===== Extracted information

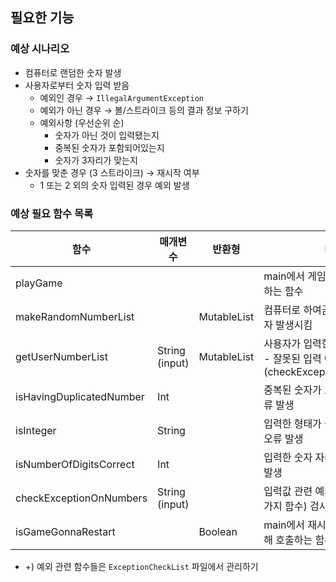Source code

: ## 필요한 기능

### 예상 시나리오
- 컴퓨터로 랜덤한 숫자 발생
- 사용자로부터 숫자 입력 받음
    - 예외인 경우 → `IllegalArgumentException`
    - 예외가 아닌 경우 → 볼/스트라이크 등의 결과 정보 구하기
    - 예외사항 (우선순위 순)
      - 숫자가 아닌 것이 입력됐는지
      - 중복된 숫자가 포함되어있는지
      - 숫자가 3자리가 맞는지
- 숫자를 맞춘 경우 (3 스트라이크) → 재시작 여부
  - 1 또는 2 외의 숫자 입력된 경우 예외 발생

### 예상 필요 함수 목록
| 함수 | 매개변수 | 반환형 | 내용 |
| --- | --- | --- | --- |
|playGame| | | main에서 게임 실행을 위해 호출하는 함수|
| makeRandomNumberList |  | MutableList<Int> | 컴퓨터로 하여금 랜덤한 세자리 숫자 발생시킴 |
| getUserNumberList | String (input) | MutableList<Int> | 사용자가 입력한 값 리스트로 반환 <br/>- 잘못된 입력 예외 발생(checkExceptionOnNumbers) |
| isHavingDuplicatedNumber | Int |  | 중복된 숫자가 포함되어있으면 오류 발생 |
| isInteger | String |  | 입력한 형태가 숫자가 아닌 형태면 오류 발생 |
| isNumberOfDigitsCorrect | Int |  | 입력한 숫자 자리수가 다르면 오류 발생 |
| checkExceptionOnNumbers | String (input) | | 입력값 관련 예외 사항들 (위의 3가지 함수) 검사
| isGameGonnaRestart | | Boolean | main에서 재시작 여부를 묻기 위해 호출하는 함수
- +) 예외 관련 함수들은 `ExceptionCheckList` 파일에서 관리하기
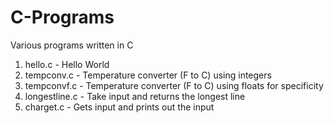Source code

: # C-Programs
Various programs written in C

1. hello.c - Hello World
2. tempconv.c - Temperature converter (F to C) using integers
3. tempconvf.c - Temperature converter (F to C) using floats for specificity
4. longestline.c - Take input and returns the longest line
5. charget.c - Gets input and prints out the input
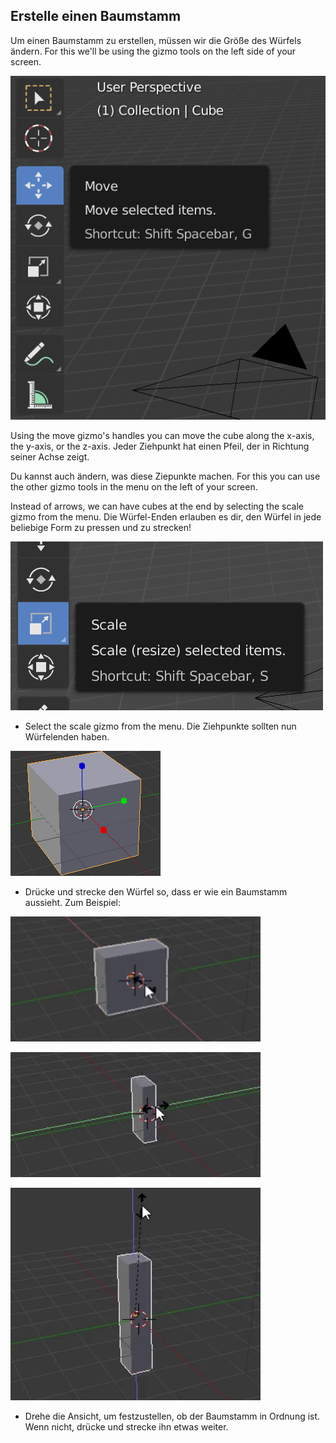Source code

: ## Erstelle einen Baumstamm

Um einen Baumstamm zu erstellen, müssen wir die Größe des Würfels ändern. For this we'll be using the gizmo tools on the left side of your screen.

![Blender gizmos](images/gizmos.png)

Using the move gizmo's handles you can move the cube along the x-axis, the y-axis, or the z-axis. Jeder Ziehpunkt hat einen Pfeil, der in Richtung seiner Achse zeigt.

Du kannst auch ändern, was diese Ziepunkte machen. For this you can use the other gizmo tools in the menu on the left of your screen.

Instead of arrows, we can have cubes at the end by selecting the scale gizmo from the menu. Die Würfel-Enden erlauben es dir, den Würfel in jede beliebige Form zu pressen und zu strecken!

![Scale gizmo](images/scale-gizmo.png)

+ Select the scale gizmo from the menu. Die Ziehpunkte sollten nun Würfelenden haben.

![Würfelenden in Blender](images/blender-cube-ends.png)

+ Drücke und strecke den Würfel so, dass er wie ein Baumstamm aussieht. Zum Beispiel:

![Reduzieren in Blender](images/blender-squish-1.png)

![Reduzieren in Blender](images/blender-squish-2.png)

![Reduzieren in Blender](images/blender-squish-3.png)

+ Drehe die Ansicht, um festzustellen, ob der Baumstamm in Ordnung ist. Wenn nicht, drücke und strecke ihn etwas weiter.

==========

[What is needed]: Above are some lines. Repeat exactly, and only, those from the line that has "- 숫자가 3자리가 맞는지" through the line that has "다르면 오류 발생 |".

[Output for this task]:
      - 숫자가 3자리가 맞는지
- 숫자를 맞춘 경우 (3 스트라이크) → 재시작 여부
  - 1 또는 2 외의 숫자 입력된 경우 예외 발생

### 예상 필요 함수 목록
| 함수 | 매개변수 | 반환형 | 내용 |
| --- | --- | --- | --- |
|playGame| | | main에서 게임 실행을 위해 호출하는 함수|
| makeRandomNumberList |  | MutableList<Int> | 컴퓨터로 하여금 랜덤한 세자리 숫자 발생시킴 |
| getUserNumberList | String (input) | MutableList<Int> | 사용자가 입력한 값 리스트로 반환 <br/>- 잘못된 입력 예외 발생(checkExceptionOnNumbers) |
| isHavingDuplicatedNumber | Int |  | 중복된 숫자가 포함되어있으면 오류 발생 |
| isInteger | String |  | 입력한 형태가 숫자가 아닌 형태면 오류 발생 |
| isNumberOfDigitsCorrect | Int |  | 입력한 숫자 자리수가 다르면 오류 발생 |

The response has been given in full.